Read through the listing, and wherever a line holds the word "this", return it.
┏━━
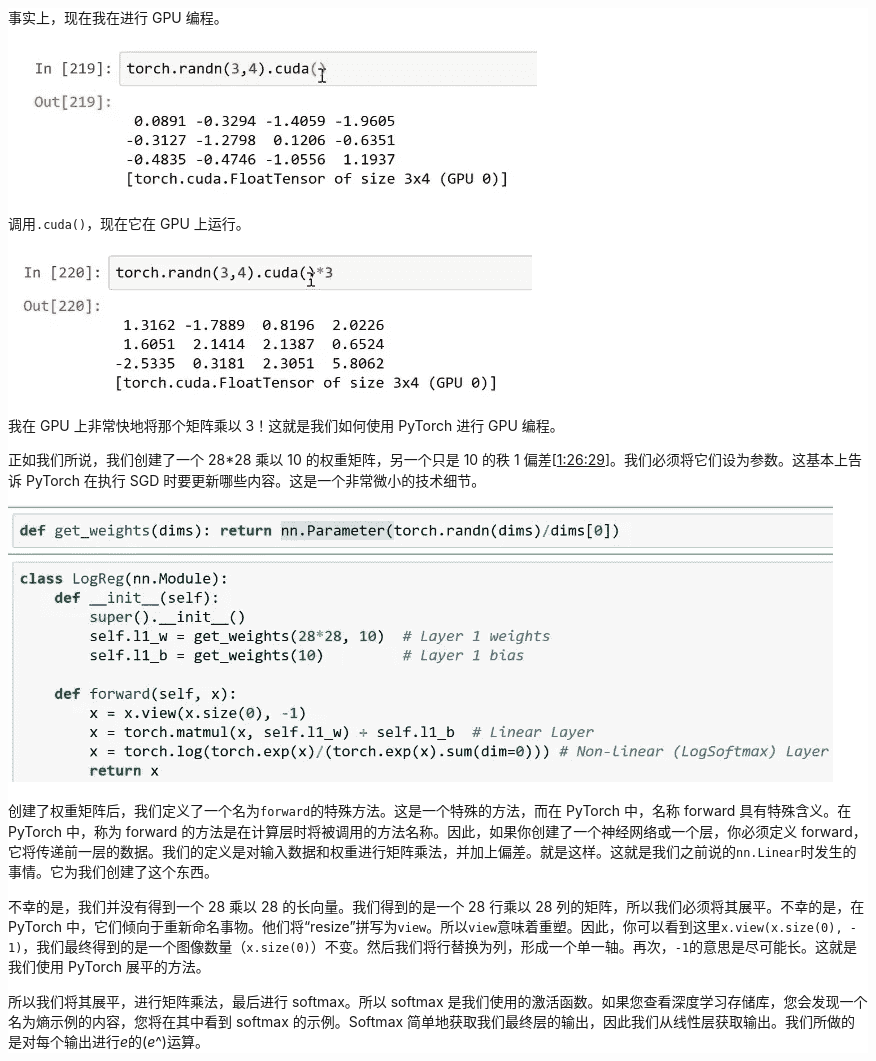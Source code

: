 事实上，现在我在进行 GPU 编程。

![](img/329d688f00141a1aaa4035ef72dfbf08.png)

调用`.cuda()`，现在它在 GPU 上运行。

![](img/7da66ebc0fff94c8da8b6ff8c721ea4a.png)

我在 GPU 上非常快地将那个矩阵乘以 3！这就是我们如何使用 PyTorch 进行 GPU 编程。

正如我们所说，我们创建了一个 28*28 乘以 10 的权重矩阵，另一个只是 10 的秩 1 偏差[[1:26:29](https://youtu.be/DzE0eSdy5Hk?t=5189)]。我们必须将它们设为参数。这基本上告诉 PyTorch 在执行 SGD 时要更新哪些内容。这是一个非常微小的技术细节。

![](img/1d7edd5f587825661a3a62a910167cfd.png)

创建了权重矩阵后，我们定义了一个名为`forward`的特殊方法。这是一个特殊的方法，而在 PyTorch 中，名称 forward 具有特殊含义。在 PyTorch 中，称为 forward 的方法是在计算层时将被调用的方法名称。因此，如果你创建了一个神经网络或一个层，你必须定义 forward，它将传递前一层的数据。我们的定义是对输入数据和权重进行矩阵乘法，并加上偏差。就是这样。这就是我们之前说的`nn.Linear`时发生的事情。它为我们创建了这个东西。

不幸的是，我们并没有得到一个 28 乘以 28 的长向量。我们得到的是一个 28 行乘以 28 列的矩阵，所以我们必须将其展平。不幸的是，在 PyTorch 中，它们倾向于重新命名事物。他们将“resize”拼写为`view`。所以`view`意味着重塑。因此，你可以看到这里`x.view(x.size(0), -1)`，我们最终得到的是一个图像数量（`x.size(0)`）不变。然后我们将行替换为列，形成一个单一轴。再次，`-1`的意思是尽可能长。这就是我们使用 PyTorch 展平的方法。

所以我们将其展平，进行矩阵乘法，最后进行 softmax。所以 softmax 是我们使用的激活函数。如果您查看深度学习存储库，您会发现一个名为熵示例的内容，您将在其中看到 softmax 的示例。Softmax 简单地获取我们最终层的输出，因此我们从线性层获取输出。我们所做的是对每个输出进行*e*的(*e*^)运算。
┗━━
┏━━
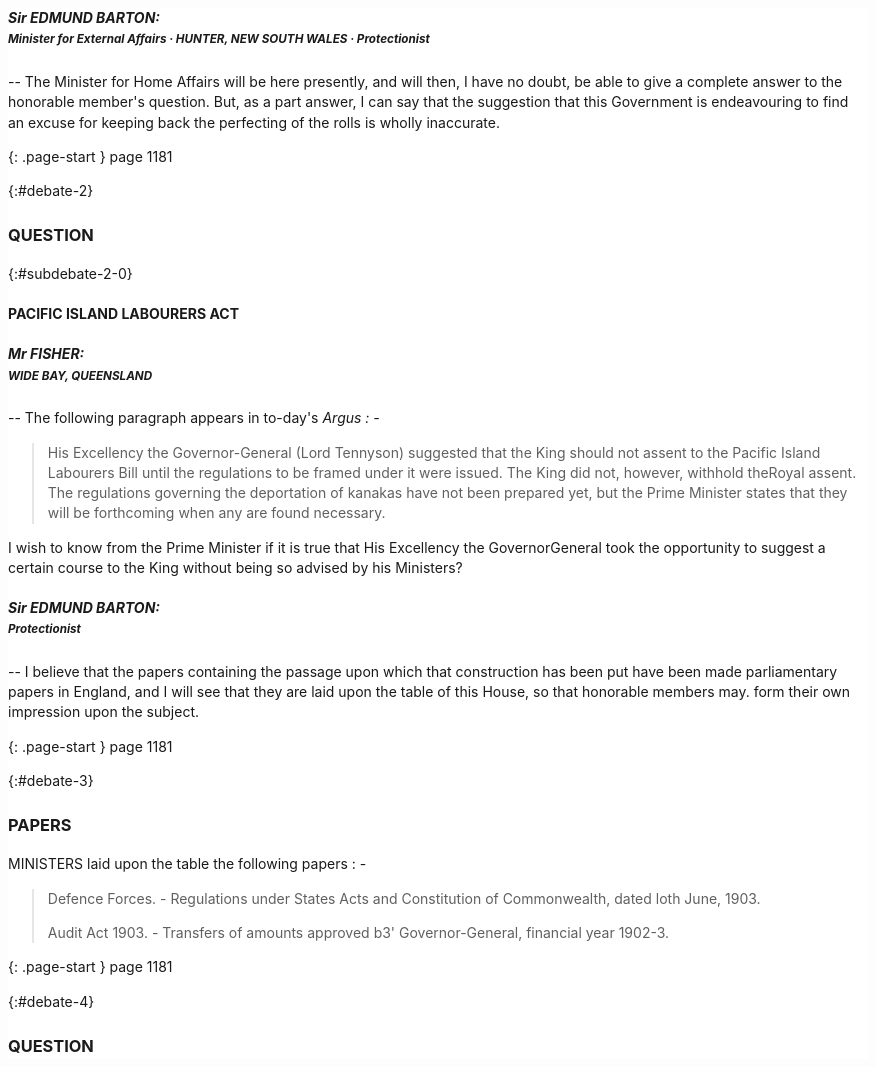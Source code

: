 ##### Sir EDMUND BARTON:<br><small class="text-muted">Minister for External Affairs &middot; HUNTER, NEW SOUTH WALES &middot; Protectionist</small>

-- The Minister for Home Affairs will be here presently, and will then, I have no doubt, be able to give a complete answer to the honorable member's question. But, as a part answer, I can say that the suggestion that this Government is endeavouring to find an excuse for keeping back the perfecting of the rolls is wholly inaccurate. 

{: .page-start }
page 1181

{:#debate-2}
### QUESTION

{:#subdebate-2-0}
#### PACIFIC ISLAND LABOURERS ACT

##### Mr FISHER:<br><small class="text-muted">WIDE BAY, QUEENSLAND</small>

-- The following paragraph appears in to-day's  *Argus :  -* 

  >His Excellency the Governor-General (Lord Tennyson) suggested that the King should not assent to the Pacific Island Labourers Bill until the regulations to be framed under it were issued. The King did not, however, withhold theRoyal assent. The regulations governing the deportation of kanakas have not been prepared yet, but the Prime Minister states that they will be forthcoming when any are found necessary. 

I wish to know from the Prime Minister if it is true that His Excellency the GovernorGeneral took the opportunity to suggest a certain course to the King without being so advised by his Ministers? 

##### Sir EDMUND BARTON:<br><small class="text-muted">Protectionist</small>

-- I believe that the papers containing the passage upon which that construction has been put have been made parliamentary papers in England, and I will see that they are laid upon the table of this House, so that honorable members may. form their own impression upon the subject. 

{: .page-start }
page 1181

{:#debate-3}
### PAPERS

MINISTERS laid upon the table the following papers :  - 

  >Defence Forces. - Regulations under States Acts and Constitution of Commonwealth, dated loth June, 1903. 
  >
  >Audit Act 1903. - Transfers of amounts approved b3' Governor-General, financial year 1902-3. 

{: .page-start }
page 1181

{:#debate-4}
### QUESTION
┗━━
┏━━
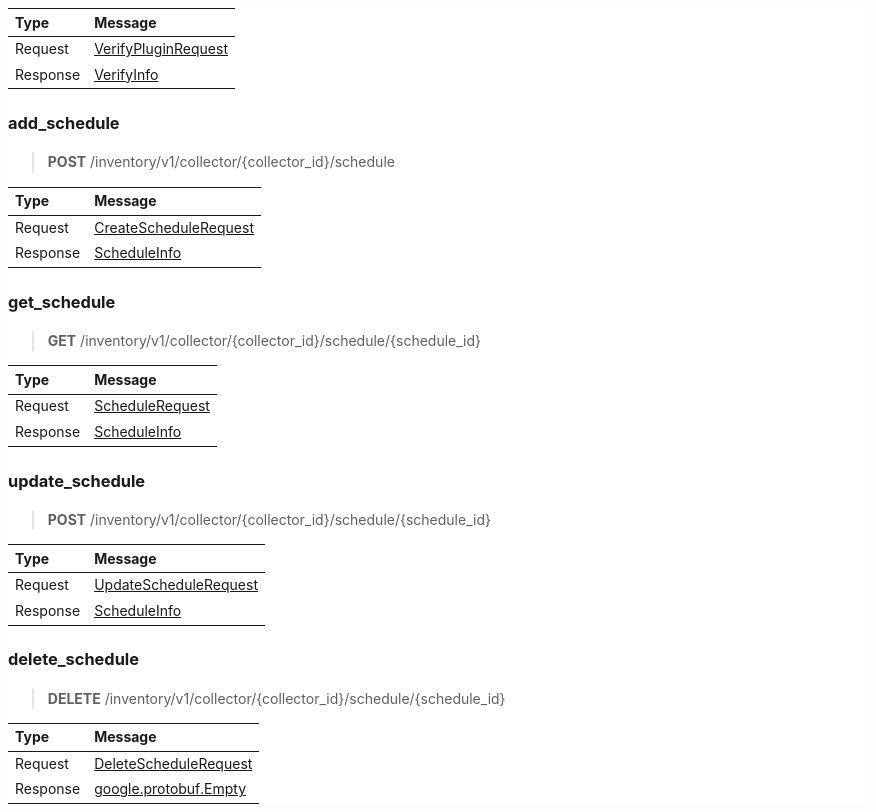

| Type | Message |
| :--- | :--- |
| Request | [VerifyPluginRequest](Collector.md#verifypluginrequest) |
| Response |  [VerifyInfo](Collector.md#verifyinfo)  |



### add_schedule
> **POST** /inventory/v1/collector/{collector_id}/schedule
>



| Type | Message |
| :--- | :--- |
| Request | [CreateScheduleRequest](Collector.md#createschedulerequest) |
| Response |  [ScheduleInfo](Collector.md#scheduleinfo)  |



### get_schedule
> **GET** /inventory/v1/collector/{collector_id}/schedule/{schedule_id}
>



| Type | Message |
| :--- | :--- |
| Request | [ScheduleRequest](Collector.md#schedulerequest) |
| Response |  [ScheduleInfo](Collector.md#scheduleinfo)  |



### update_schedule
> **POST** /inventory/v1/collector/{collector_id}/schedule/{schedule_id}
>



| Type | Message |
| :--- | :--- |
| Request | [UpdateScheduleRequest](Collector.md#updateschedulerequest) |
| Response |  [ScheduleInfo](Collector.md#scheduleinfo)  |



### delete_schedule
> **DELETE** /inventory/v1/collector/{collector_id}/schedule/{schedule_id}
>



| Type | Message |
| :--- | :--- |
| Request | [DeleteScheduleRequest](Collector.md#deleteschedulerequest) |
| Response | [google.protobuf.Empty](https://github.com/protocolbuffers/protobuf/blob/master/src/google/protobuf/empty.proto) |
┗━━
Written reply
-- The Minister for Home Affairs will be here presently, and will then, I have no doubt, be able to give a complete answer to the honorable member's question. But, as a part answer, I can say that the suggestion that this Government is endeavouring to find an excuse for keeping back the perfecting of the rolls is wholly inaccurate. 
-- I believe that the papers containing the passage upon which that construction has been put have been made parliamentary papers in England, and I will see that they are laid upon the table of this House, so that honorable members may. form their own impression upon the subject. 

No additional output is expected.